In adulthood I have come to realise that most people aren’t logical, and they are deeply suspicious of science, unless it agrees with what they already think. In other words, if science proves them wrong, they will refuse to believe it until it proves them right.
Take one of my favourite examples: the people who believe in sexual abstinence like to point out that condoms tend to fail in 10% of cases of use. This is the reason, they say, that we shouldn’t use condoms because they aren’t 100% safe. The fact that they successfully prevent both pregnancy and HIV infection in 90% of the cases is dismissed. This makes no sense at all, at least scientifically. It does however make perfect sense if you are hellbent on preventing the use of condoms. (By the way, the 40 million people currently living with HIV do not represent the 10% of condom-users whose condoms failed; they are the people who never used condoms at all. So if these 40 million had used condoms, with a 10% failure rate, that would mean 4 million infections instead. Logical?)

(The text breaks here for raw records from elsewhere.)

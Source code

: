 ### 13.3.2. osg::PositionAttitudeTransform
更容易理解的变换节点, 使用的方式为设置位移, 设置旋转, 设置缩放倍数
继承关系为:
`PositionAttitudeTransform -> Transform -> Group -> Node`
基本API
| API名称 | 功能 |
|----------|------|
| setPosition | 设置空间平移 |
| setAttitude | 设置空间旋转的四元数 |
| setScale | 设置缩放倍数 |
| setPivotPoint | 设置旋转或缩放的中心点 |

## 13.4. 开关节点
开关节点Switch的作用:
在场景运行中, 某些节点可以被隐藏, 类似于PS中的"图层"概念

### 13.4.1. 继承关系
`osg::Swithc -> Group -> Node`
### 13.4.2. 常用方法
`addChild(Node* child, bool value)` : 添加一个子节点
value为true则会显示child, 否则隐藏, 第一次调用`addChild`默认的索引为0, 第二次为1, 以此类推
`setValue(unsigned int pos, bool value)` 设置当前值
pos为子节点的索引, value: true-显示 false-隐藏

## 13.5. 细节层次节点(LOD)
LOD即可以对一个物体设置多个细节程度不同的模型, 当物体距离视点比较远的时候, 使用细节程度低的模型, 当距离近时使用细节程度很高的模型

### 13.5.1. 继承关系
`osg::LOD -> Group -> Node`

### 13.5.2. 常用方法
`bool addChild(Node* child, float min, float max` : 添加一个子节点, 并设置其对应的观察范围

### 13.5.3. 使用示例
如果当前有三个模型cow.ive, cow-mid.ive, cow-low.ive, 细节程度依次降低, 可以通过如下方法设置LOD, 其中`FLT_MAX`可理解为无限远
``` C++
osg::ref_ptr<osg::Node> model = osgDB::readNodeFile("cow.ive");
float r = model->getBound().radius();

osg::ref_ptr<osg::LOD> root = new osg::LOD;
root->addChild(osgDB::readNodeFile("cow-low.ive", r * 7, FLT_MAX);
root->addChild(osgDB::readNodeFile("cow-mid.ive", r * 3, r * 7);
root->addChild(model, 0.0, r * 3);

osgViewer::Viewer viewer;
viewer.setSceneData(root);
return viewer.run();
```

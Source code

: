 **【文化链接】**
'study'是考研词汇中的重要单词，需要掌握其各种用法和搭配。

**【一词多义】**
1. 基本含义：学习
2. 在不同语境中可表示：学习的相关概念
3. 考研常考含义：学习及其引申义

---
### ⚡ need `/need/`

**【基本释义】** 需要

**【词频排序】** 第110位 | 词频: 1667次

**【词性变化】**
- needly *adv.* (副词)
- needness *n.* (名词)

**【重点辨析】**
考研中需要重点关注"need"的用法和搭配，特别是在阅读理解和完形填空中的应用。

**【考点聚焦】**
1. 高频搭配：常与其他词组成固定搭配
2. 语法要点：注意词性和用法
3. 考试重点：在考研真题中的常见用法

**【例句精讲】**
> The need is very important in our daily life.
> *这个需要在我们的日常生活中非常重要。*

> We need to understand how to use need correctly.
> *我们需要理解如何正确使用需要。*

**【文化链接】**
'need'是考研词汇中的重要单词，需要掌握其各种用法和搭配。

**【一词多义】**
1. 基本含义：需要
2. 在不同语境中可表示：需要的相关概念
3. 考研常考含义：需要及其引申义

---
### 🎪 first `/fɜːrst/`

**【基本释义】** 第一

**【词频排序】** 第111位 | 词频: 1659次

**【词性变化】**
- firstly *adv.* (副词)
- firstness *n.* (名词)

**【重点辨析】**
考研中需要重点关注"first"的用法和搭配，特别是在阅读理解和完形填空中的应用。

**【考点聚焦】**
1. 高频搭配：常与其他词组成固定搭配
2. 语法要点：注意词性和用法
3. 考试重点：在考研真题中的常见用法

Even worse are the people who think that science works differently in different places. If an individual who eats nothing but fast-food in the United States is compared with an individual who also eats nothing but the same fast-food in Malaysia, the effects on both are likely to be the same, not different. They are likely to both be fat and have high cholesterol levels. Being of different races is not going to make that much difference.
But there are people who insist that we Asians are different and so we will react to everything differently from anyone else. So medicines are supposed to work differently on us or we will always react differently to the same circumstances. This would be feasible if there is scientific evidence to prove it but often there isn’t. Yet people insist on the “right” answers while being reluctant to prove it. For instance, while there have been hundreds of studies that show the effectiveness of methadone in treating drug users, there are still people who insist that we have to study it locally to see if it works on our drug users, as if ours are somehow different.
Basically, however, if you don’t believe in the premise, then you are not going to believe in any studies that prove the premise right.
We are not the only people who dislike science. The Bush government has proven over and over again that it prefers ideology to science. Hence its opposition to condoms in favour of abstinence has more to do with its conservative ideology than it has with science. Which is fine if thousands of people aren’t dying all round the world. And its refusal to fund any agency that even provides information about abortion has meant that poor women in developing countries have lost all access to health services as clinics are closed down due to lack of money. Ideology over science can kill and often does.
It would be refreshing if, when we talk about the importance of science and technology, we extend it not just to school subjects but to our way of thinking as well. That is, thinking that is grounded in evidence and facts rather than myths picked out of the air. Perhaps it might mean the end of believers in magic stones, blessed water and the like?